Exercise directions:
Read through the data and report every line in which the word "with" occurs.

Top of Information

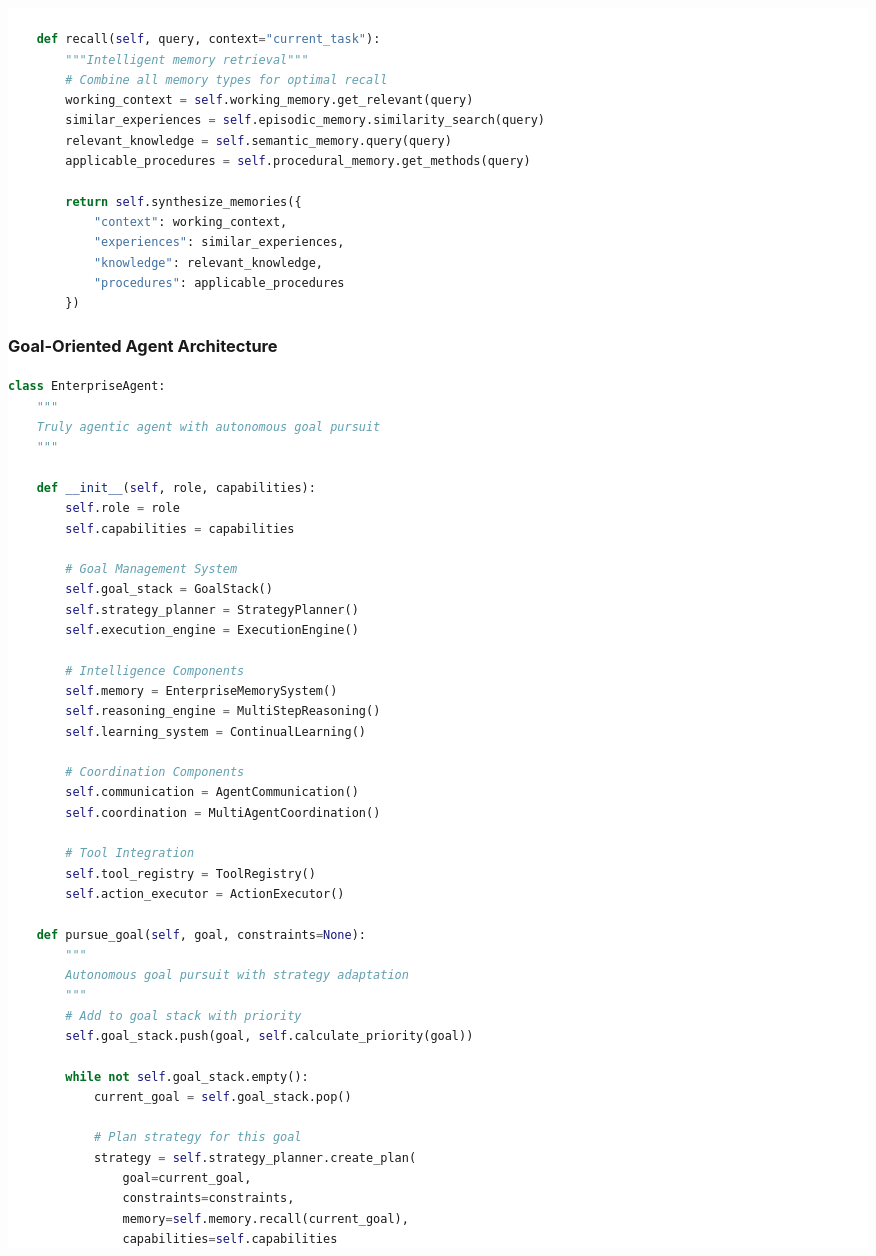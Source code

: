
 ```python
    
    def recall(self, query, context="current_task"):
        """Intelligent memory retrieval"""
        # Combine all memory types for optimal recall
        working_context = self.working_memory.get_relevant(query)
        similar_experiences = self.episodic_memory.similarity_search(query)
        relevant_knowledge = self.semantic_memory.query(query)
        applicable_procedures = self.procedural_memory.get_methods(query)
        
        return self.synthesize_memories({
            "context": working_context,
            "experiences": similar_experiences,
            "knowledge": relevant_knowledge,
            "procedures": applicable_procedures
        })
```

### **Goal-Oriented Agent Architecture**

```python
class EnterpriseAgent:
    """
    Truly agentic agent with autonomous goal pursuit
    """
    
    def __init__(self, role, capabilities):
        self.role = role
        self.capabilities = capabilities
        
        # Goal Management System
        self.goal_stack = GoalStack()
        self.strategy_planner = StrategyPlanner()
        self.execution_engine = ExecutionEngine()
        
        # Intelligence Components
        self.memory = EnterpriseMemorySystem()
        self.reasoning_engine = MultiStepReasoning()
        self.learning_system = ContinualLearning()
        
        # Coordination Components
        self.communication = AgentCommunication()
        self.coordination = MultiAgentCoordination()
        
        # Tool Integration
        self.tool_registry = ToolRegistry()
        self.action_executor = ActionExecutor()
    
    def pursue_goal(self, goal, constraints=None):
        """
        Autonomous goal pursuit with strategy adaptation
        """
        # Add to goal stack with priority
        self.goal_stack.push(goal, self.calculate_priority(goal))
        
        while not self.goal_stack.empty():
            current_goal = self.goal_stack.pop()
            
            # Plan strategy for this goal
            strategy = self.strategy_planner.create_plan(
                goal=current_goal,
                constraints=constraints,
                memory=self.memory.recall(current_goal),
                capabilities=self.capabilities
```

Bottom of Information
Top of Information

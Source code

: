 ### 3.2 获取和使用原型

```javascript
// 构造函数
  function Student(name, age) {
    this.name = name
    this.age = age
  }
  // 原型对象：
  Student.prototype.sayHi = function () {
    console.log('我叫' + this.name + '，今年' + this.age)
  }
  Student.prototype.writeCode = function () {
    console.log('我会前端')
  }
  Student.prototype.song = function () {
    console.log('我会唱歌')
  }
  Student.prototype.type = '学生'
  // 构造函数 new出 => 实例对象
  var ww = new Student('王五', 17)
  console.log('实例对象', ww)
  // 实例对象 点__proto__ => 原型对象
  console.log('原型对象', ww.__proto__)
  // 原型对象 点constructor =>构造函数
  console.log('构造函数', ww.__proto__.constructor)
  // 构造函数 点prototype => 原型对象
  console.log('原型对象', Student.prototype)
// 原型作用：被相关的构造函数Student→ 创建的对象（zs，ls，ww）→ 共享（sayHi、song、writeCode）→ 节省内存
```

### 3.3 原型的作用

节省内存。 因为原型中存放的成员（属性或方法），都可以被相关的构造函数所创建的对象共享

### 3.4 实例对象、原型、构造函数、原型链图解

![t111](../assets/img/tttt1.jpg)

Bottom of Information
Top of Information

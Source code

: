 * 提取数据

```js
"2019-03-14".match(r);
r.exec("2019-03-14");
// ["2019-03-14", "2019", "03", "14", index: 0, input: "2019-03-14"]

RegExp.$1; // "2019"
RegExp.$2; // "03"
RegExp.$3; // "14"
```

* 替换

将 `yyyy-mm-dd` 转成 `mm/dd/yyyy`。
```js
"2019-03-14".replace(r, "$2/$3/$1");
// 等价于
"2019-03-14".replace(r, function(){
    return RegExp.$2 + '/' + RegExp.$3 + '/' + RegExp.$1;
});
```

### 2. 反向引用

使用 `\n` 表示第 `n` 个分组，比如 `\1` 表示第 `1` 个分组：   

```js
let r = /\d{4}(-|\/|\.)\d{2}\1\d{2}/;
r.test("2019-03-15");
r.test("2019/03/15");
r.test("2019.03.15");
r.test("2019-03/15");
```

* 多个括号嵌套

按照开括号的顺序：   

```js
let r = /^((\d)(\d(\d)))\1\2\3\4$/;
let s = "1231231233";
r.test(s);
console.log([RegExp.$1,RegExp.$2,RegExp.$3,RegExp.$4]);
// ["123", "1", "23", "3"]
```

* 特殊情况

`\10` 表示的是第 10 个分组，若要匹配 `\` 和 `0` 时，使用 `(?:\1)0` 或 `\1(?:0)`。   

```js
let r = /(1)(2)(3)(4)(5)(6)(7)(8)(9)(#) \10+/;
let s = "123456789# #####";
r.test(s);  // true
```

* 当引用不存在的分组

Bottom of Information

Written reply:
    Truly agentic agent with autonomous goal pursuit
        Autonomous goal pursuit with strategy adaptation
        # Add to goal stack with priority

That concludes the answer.